Kyra menghela napasnya. "Fiuuuhhh semoga saja itu benar Naufal, semua orang pasti bahagia sekali nanti nya..."
"Aku juga berharap seperti itu Ra, sebelum semua nya terbukti, uncle Vino dan Aunty Arindah tidak boleh tahu lebih dulu, kami disini sedang berusaha mencari tahu.. "
"Ya.. Ya.. Aku sangat mengerti...."
"Ya sudah, aku harus mandi dan menyiapkan sarapan dulu, salam untuk Amam dan Apap ya??? Nanti aku akan menghubungi mereka... Bye Ra...??" Gienka menutuo video call nya dengan Kyra. Dia beranjak dan pergi ke kamar mandi, membiarkan Kyros yang masih tidur.
*****
Semua orang sudah turun dan duduk di kursi untuk sarapan bersama. Hanya Kyros yang tidak ada karena Kyros masih tidur. Semalam dia bekerja hingga larut karena siang nanti ada meeting penting membuatnya harus menyiapkan pekerjaannya dengan baik. Dan Kyros akan ke kantor sedikit siang dari biasa nya. Gienka juga di bantu oleh Rana menyiapkan sarapan, meskipun sudah ada asisten rumah tangga yang mulai bekerja di rumah ini tetapi tugasnya hanyalah membersihkan rumah. Karena Gienka ingin turun tangan sendiri untuk urusan dapur.
"Ky masih mandi???" tanya Vitto.
"Masih tidur uncle, Gie tidak tega membangunkannya, semalam dia bekerja sampai larut, karena nanti siang ada meeting penting, dan berangkat ke kantornya juga agak siangan... "
"Itu pasti karena dia kemarin pulang lebih awal ya???" Vitto menebak. Mengingat kemarin karena Rana, semua orang jadi panik, termasuk Kyros yang juga memilih pulang dan melihat kondisi Rana. Sampai sore Kyros tidak kembali ke kantor lagi.

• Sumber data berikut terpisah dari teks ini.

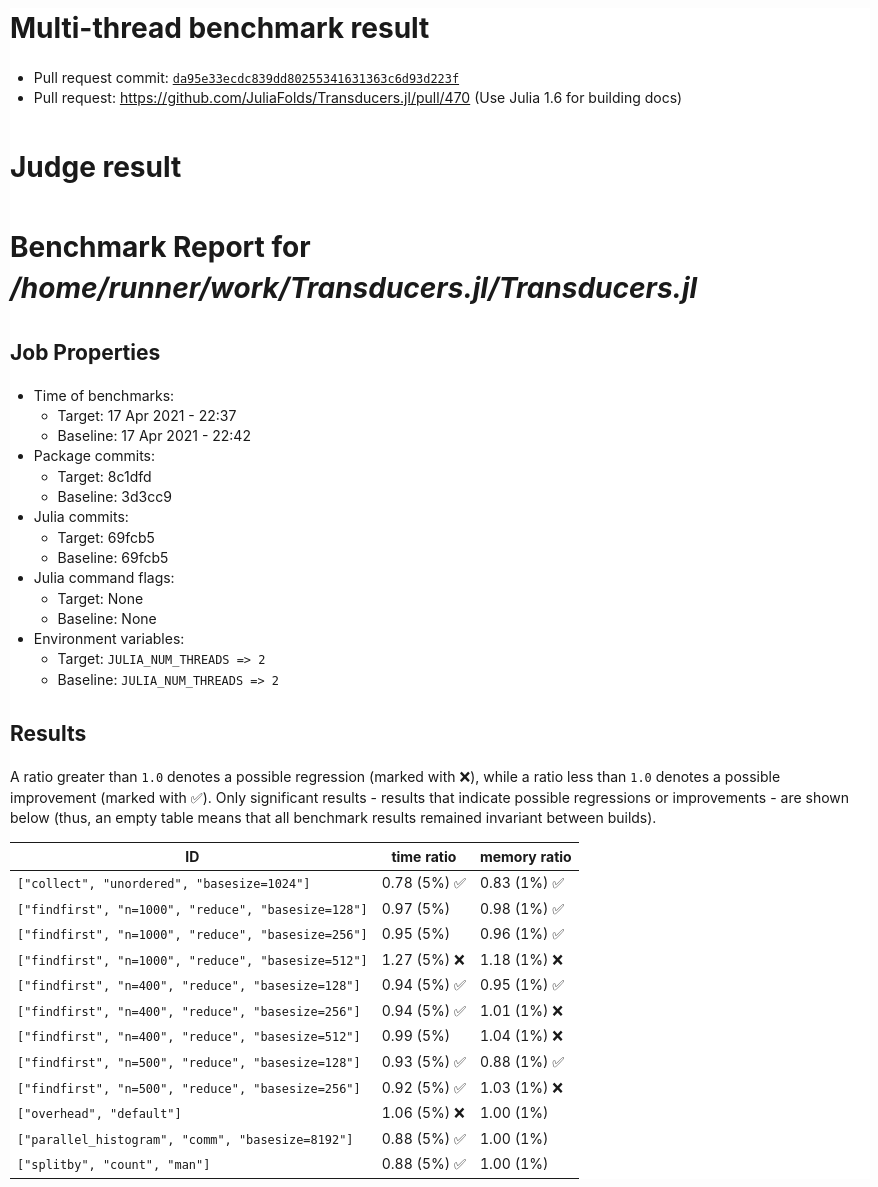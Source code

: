 # Multi-thread benchmark result

* Pull request commit: [`da95e33ecdc839dd80255341631363c6d93d223f`](https://github.com/JuliaFolds/Transducers.jl/commit/da95e33ecdc839dd80255341631363c6d93d223f)
* Pull request: <https://github.com/JuliaFolds/Transducers.jl/pull/470> (Use Julia 1.6 for building docs)

# Judge result
# Benchmark Report for */home/runner/work/Transducers.jl/Transducers.jl*

## Job Properties
* Time of benchmarks:
    - Target: 17 Apr 2021 - 22:37
    - Baseline: 17 Apr 2021 - 22:42
* Package commits:
    - Target: 8c1dfd
    - Baseline: 3d3cc9
* Julia commits:
    - Target: 69fcb5
    - Baseline: 69fcb5
* Julia command flags:
    - Target: None
    - Baseline: None
* Environment variables:
    - Target: `JULIA_NUM_THREADS => 2`
    - Baseline: `JULIA_NUM_THREADS => 2`

## Results
A ratio greater than `1.0` denotes a possible regression (marked with :x:), while a ratio less
than `1.0` denotes a possible improvement (marked with :white_check_mark:). Only significant results - results
that indicate possible regressions or improvements - are shown below (thus, an empty table means that all
benchmark results remained invariant between builds).

| ID                                                  | time ratio                   | memory ratio                 |
|-----------------------------------------------------|------------------------------|------------------------------|
| `["collect", "unordered", "basesize=1024"]`         | 0.78 (5%) :white_check_mark: | 0.83 (1%) :white_check_mark: |
| `["findfirst", "n=1000", "reduce", "basesize=128"]` |                   0.97 (5%)  | 0.98 (1%) :white_check_mark: |
| `["findfirst", "n=1000", "reduce", "basesize=256"]` |                   0.95 (5%)  | 0.96 (1%) :white_check_mark: |
| `["findfirst", "n=1000", "reduce", "basesize=512"]` |                1.27 (5%) :x: |                1.18 (1%) :x: |
| `["findfirst", "n=400", "reduce", "basesize=128"]`  | 0.94 (5%) :white_check_mark: | 0.95 (1%) :white_check_mark: |
| `["findfirst", "n=400", "reduce", "basesize=256"]`  | 0.94 (5%) :white_check_mark: |                1.01 (1%) :x: |
| `["findfirst", "n=400", "reduce", "basesize=512"]`  |                   0.99 (5%)  |                1.04 (1%) :x: |
| `["findfirst", "n=500", "reduce", "basesize=128"]`  | 0.93 (5%) :white_check_mark: | 0.88 (1%) :white_check_mark: |
| `["findfirst", "n=500", "reduce", "basesize=256"]`  | 0.92 (5%) :white_check_mark: |                1.03 (1%) :x: |
| `["overhead", "default"]`                           |                1.06 (5%) :x: |                   1.00 (1%)  |
| `["parallel_histogram", "comm", "basesize=8192"]`   | 0.88 (5%) :white_check_mark: |                   1.00 (1%)  |
| `["splitby", "count", "man"]`                       | 0.88 (5%) :white_check_mark: |                   1.00 (1%)  |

"Ah tidak juga Uncle, Ky memang sering sekali lembur sampai malam, jika ada sesuatu yang penting atau ketika dia selesai mengamati langit, yang membuatnya harus membuat laporan..." Ucap Gienka.
"Dia sejak kecil adalah anak yang rajin, dan sampai sekarang sikapnya tidak pernah berubah..." Ujar Vitto dan Gienka tersenyum, mengangguk tanda sependapat dengan ucapan Vitto mengenai Kyros. "Oh iya, akan nanti malam yang akan kau masak untuk menyambut Ethan???" Tanya Vitto pada Rana.
"Aku berniat membuat masakan kesukaan Naufal dulu, juga beberapa kue yang juga jadi kesukaannya, Gienka sayang, nanti kau bisa mengantar aunty ke supermarket kan untuk belanja kebutuhan kue???" Tanya Rana.
"Ya Aunty, nanti kita pergi bersama..." Jawab Gienka.
"Baiklah... Terima kasih.. "
"Sama-sama Aunty... Oh iya, semalam Ky bilang dia nanti akan mengundang sahabat nya juga untuk datang, ya sebagai pelengkap saja, supaya Ethan tidak curiga dengan tujuan kita mengundangnya, jadi Ky berinisiatif mengundang sahabatnya juga.. Sahabat dekat nya disini dan satu kantor, dia sudah dianggap seperti saudara sendiri oleh Ky. idak apa-apa kan???" Tanya Gienka.
"Tidak apa-apa dong, itu ide yang bagus, kita memang harus membuat acara ini layaknya pesta kecil keluarga... Dan membuat Ethan nyaman selagi kita basa-basi dengannya untuk mengulik informasi tentang nya.. " Ujar Vitto. Dia sebenarnya juga sangat penasaran dengan sosok Ethan, apa itu benar Naufal atau tidak. Tidak sabar dengan nanti malam.